* _ASSIGNMENT_
Search the listing below for the word "Díky" and copy each line where it appears.
====
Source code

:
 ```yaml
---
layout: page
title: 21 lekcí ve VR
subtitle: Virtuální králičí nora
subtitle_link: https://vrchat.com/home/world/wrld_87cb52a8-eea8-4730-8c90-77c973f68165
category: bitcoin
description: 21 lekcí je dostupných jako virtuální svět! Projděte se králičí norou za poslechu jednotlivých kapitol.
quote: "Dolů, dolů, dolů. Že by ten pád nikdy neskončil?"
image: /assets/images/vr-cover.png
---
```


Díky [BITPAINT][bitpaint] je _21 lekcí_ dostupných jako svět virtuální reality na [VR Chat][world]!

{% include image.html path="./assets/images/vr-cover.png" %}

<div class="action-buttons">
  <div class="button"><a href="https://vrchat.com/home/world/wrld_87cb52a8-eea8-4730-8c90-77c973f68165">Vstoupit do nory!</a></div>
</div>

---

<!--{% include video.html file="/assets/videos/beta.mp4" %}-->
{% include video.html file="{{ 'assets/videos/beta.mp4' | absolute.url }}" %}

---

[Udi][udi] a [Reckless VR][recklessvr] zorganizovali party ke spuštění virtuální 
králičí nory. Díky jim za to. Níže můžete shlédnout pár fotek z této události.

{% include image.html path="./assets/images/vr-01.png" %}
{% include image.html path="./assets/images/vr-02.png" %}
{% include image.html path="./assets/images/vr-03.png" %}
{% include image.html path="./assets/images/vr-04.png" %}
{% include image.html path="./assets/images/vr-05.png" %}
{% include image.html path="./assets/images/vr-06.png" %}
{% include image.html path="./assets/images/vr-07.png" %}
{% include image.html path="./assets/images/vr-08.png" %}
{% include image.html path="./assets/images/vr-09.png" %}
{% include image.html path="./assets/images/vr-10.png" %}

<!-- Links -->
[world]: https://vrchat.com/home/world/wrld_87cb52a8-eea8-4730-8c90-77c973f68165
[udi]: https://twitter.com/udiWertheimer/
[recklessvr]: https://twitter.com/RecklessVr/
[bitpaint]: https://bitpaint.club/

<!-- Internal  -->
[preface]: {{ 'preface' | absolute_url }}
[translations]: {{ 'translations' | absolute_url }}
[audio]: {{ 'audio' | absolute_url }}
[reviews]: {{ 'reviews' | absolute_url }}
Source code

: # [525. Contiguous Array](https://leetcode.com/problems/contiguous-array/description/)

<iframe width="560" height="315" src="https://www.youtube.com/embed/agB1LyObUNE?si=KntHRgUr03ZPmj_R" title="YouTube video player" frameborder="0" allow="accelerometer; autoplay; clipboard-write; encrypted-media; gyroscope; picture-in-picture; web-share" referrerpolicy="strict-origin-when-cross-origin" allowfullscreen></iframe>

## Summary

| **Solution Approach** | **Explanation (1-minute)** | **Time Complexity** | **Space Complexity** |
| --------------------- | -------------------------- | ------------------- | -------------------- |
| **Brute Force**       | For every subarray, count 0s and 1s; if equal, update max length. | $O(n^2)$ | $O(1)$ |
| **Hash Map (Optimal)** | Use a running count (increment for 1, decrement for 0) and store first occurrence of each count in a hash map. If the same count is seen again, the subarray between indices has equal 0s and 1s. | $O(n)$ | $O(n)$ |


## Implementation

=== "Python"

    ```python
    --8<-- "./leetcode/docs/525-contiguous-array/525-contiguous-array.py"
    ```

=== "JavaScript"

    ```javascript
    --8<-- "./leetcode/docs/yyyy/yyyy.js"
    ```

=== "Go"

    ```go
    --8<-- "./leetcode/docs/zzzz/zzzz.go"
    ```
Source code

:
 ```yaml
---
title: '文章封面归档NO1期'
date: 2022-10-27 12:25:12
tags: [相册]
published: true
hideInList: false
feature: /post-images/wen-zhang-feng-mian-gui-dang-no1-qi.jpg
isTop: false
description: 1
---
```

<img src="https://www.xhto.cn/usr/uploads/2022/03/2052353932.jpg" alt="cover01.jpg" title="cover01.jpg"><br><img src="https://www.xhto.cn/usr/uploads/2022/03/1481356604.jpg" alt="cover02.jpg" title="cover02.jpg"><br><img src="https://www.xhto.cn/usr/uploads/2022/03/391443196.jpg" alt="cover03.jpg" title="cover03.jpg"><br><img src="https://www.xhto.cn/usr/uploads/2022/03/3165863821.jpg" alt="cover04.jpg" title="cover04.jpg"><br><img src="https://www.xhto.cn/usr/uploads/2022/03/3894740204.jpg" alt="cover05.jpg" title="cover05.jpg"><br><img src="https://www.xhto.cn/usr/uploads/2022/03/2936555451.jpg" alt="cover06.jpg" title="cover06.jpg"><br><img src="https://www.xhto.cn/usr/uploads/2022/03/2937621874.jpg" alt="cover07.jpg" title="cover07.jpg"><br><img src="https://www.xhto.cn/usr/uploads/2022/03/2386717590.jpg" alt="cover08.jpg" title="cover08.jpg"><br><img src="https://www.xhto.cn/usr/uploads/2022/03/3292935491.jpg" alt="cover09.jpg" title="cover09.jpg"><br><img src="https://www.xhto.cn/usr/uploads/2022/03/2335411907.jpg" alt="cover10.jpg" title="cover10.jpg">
====
* _WRITTEN RESPONSE_
Díky [BITPAINT][bitpaint] je _21 lekcí_ dostupných jako svět virtuální reality na [VR Chat][world]!
králičí nory. Díky jim za to. Níže můžete shlédnout pár fotek z této události.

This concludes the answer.